Learning a new language has its moments.



And as I settle into living in Albania, I've had a couple of mishaps. 



Probably about three of them.



Maybe four.



No, definitely more than four. 



So, this is just one example.



But, first, a little bit of context. 



The world knows this language as Albanian. 



To Albanians, it's known as Shqip.



And it's tough.



There are days when I feel like I am trying to hack a computer code



or line up all the colors on a rubix cube.



Except, in this case, the colorful cubies turn all by themselves.



I say this for good reason.  



Each cubie on this rubix cube represents a word, and that word can change direction at any time.



It can move left or right, up or down.



The words change endings when:



1) something is singular or plural: book or books


2) masculine or feminine: book (masc. in Albanian) or car (feminine in Albanian)


3) definite or indefinite : a book, this book



Plus, you have 5 grammatical cases to contend with.



So, when you speak this unique Indo-European language the words have a power all of their own. 



Moving from sentence to sentence, the same word will change depending on how you use it.



Is it a subject? the object? 



It changes.



And it changes again. 



And again.



You get what I'm saying.



So, something is eventually bound to go wrong when you speak. 



It's just a matter of time. 



Really, the odds are not in your favor.



So, let's get to the intro.




Now that my home is outside of California, what should I say when people ask me where I live?



Sometimes I say, "I lived in California, but I live here now." 



Other times, "I'm from the United States"  or "I'm from Mexico."



But a friend of mine had an interesting perspective, " I think that the world is your home."



Hmmmmm. 



"I like the sound of that."



So, i decided to tweak my intro.



"Hello.
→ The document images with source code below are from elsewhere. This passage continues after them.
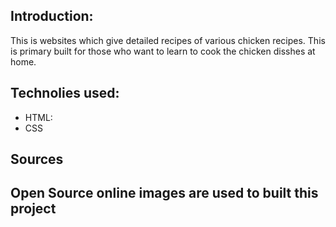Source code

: <h2>Introduction:</h2>
<p>This is websites which give detailed recipes of various chicken recipes. This is primary built for those who want to learn to cook the chicken disshes at home. </p>

<h2> Technolies used: </h2>
<ul>
    <li>HTML: </li>
    <li>CSS</li>
</ul>


<h2>Sources<h2>
<p>Open Source online images are used to built this project</p>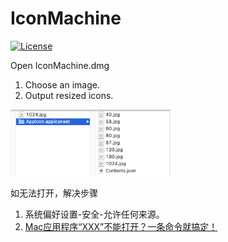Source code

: # IconMachine

[![License](https://img.shields.io/badge/license-MIT-blue.svg?style=flat)](http://opensource.org/licenses/MIT "Feel free to contribute.")

Open IconMachine.dmg  
1. Choose an image.
2. Output resized icons.

<img width=256px src="https://github.com/gwh111/IconMachine/blob/master/WX20200312-142511%402x.png?raw=true" >  

如无法打开，解决步骤  
1. 系统偏好设置-安全-允许任何来源。  
2. [Mac应用程序“XXX”不能打开？一条命令就搞定！](https://cloud.tencent.com/developer/article/1508073)  

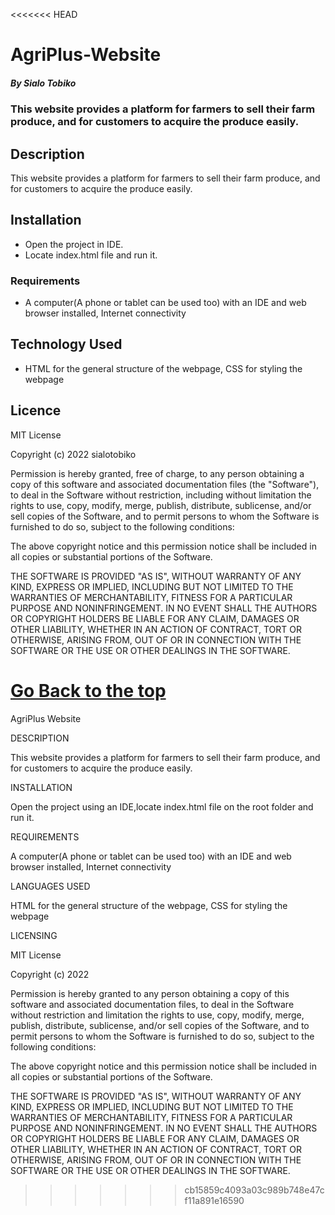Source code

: <<<<<<< HEAD
# AgriPlus-Website

##### By Sialo Tobiko 
### This website provides a platform for farmers to sell their farm produce, and for customers to acquire the produce easily.


## Description
<p>This website provides a platform for farmers to sell their farm produce, and for customers to acquire the produce easily.
</p>

## Installation
* Open the project in IDE.
* Locate index.html file and run it.

### Requirements

* A computer(A phone or tablet can be used too) with an IDE and web browser installed, Internet connectivity


## Technology Used
* HTML for the general structure of the webpage, CSS for styling the webpage


## Licence

MIT License

Copyright (c) 2022 sialotobiko

Permission is hereby granted, free of charge, to any person obtaining a copy
of this software and associated documentation files (the "Software"), to deal
in the Software without restriction, including without limitation the rights
to use, copy, modify, merge, publish, distribute, sublicense, and/or sell
copies of the Software, and to permit persons to whom the Software is
furnished to do so, subject to the following conditions:

The above copyright notice and this permission notice shall be included in all
copies or substantial portions of the Software.

THE SOFTWARE IS PROVIDED "AS IS", WITHOUT WARRANTY OF ANY KIND, EXPRESS OR
IMPLIED, INCLUDING BUT NOT LIMITED TO THE WARRANTIES OF MERCHANTABILITY,
FITNESS FOR A PARTICULAR PURPOSE AND NONINFRINGEMENT. IN NO EVENT SHALL THE
AUTHORS OR COPYRIGHT HOLDERS BE LIABLE FOR ANY CLAIM, DAMAGES OR OTHER
LIABILITY, WHETHER IN AN ACTION OF CONTRACT, TORT OR OTHERWISE, ARISING FROM,
OUT OF OR IN CONNECTION WITH THE SOFTWARE OR THE USE OR OTHER DEALINGS IN THE
SOFTWARE.

[Go Back to the top](#portfolio)
=======
AgriPlus Website

DESCRIPTION

This website provides a platform for farmers to sell their farm produce, and for customers to acquire the produce easily.

INSTALLATION

Open the project using an IDE,locate index.html file on the root folder and run it.

REQUIREMENTS

A computer(A phone or tablet can be used too) with an IDE and web browser installed, Internet connectivity

LANGUAGES USED

HTML for the general structure of the webpage, CSS for styling the webpage

LICENSING

MIT License

Copyright (c) 2022

Permission is hereby granted to any person obtaining a copy of this software and associated documentation files, to deal in the Software without restriction and limitation the rights to use, copy, modify, merge, publish, distribute, sublicense, and/or sell copies of the Software, and to permit persons to whom the Software is furnished to do so, subject to the following conditions:

The above copyright notice and this permission notice shall be included in all copies or substantial portions of the Software.

THE SOFTWARE IS PROVIDED "AS IS", WITHOUT WARRANTY OF ANY KIND, EXPRESS OR IMPLIED, INCLUDING BUT NOT LIMITED TO THE WARRANTIES OF MERCHANTABILITY, FITNESS FOR A PARTICULAR PURPOSE AND NONINFRINGEMENT. IN NO EVENT SHALL THE AUTHORS OR COPYRIGHT HOLDERS BE LIABLE FOR ANY CLAIM, DAMAGES OR OTHER LIABILITY, WHETHER IN AN ACTION OF CONTRACT, TORT OR OTHERWISE, ARISING FROM, OUT OF OR IN CONNECTION WITH THE SOFTWARE OR THE USE OR OTHER DEALINGS IN THE SOFTWARE.
>>>>>>> cb15859c4093a03c989b748e47cf11a891e16590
My name is Ricardo and I am from earth."



I thought this little change would help me break the ice.



People might even find it funny



and possibly it would make me look interesting. 



But, I didn't get any chuckles.   



In fact, there were blank stares, followed by silence, then more stares, and ending with a few words that I didn't understand.



My intro,


"Pershendetje. Une quhem Ricardo dhe une jam nga ne toke"


which I thought was a correct translation of the above statement, translated to:



"Hello. My name is Ricardo and I am from hell."



I had accidentally added the word "ne" which changed everything to literally mean that I was from the underworld. 



One local remarked during our brief conversation, " You shouldn't say those things. Albanians are very superstitious."



She was not happy and felt that I had really pushed past what was considered appropriate.



To make things worse, by that point I had already told everyone I met:



the baristas at the coffee shop on my corner ( I don't go in there anymore for obvious reasons)


my tailor at the shop downstairs


the water delivery guys



Basically, I went around telling the whole city.



My attempt to portray myself as a global citizen had fallen flat



crashing through the levels of Dante's Inferno



and conjuring images of a crazy foreigner led by six-headed hell hounds while careening down the river Styx.



I know. I'm mixing up my stories.



But, I've learned my lesson. 



Well, kind of.



So, allow me to introduce myself.



"Hello. My name is Ricardo and I am from hell."



Where are you from?



And if you say earth, I got your back. 











 Hello. My name is Ricardo and I am from hell.